§ **What you should do**
In the data that follows, find the line with "What we have"; transcribe it, every later line up to the one with "Both probabilistically enhanced", and that line as well, exactly and with no others.

Source material section start

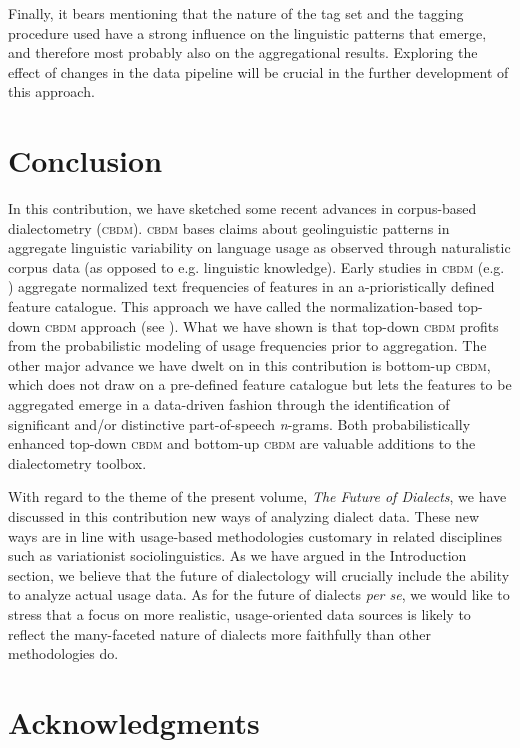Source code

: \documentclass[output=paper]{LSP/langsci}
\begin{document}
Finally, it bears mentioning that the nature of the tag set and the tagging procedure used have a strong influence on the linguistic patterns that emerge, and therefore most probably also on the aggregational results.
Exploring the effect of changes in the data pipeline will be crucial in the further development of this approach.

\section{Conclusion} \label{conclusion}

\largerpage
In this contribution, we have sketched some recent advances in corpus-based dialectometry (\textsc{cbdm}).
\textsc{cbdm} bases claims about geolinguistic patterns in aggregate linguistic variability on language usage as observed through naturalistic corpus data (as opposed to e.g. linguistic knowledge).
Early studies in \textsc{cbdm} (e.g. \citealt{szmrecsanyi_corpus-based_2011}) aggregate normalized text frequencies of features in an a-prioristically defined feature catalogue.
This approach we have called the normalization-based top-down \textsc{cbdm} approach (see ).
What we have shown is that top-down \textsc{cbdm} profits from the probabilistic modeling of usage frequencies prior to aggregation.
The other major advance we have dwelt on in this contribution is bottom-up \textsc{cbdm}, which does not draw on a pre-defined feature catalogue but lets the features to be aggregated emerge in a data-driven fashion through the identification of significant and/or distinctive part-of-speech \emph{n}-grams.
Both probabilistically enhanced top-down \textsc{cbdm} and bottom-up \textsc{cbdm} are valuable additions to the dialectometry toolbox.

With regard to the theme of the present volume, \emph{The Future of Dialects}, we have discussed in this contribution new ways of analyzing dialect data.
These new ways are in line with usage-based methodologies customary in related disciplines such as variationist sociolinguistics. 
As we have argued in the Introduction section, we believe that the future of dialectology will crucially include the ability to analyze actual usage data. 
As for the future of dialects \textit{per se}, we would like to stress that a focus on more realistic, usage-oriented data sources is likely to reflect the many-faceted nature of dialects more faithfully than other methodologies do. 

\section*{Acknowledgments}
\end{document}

Source material section end
Source material section start

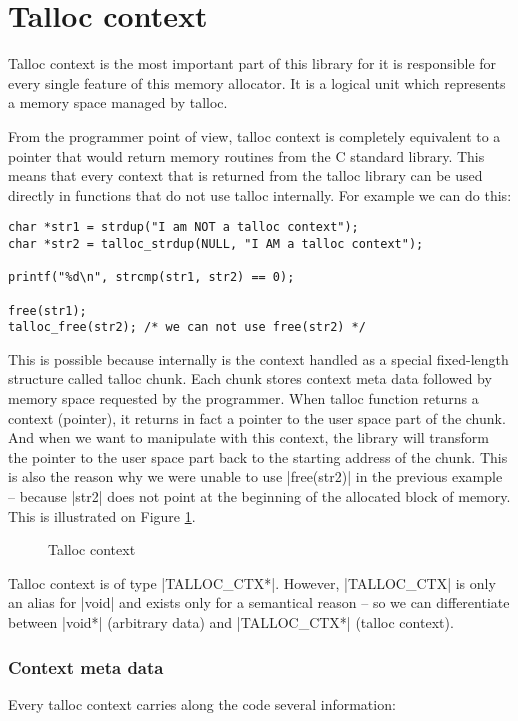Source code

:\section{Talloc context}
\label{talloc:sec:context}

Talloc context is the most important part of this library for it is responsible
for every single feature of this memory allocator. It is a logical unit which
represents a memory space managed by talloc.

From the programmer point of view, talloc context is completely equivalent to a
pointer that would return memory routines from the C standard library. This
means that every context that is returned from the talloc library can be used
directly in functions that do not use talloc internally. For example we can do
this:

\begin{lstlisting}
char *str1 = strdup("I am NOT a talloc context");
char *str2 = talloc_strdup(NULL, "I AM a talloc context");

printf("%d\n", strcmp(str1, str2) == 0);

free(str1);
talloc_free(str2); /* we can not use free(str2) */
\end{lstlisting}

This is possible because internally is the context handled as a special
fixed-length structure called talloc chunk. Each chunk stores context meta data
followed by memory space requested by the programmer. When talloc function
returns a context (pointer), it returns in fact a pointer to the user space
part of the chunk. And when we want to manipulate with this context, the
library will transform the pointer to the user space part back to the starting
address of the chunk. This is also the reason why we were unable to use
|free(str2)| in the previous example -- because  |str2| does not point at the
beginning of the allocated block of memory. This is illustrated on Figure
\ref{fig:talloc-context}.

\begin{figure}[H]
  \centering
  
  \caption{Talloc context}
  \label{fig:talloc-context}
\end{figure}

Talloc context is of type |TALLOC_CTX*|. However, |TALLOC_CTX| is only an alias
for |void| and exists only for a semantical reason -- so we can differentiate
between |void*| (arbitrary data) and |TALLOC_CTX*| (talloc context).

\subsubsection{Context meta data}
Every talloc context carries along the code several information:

Source material section end
Source material section start

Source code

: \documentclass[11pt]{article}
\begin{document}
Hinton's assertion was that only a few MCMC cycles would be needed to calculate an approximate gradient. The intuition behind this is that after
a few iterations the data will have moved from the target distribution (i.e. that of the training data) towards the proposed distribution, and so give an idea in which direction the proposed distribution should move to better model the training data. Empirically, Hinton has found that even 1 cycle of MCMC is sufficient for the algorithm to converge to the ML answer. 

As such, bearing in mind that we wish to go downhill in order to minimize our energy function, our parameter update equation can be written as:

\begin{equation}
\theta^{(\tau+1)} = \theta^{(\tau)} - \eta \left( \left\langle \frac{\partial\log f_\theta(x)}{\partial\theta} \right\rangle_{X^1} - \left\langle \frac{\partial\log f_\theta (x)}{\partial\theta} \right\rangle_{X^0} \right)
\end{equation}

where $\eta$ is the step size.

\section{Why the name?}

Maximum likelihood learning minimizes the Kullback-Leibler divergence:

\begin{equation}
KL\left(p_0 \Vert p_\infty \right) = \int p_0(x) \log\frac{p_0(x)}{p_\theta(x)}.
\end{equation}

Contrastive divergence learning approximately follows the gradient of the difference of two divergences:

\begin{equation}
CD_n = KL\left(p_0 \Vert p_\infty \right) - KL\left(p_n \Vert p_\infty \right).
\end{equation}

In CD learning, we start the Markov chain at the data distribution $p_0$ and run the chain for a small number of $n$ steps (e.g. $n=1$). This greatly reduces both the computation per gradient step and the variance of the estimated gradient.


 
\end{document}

Source material section end

§ **The completed task**
What we have shown is that top-down \textsc{cbdm} profits from the probabilistic modeling of usage frequencies prior to aggregation.
The other major advance we have dwelt on in this contribution is bottom-up \textsc{cbdm}, which does not draw on a pre-defined feature catalogue but lets the features to be aggregated emerge in a data-driven fashion through the identification of significant and/or distinctive part-of-speech \emph{n}-grams.
Both probabilistically enhanced top-down \textsc{cbdm} and bottom-up \textsc{cbdm} are valuable additions to the dialectometry toolbox.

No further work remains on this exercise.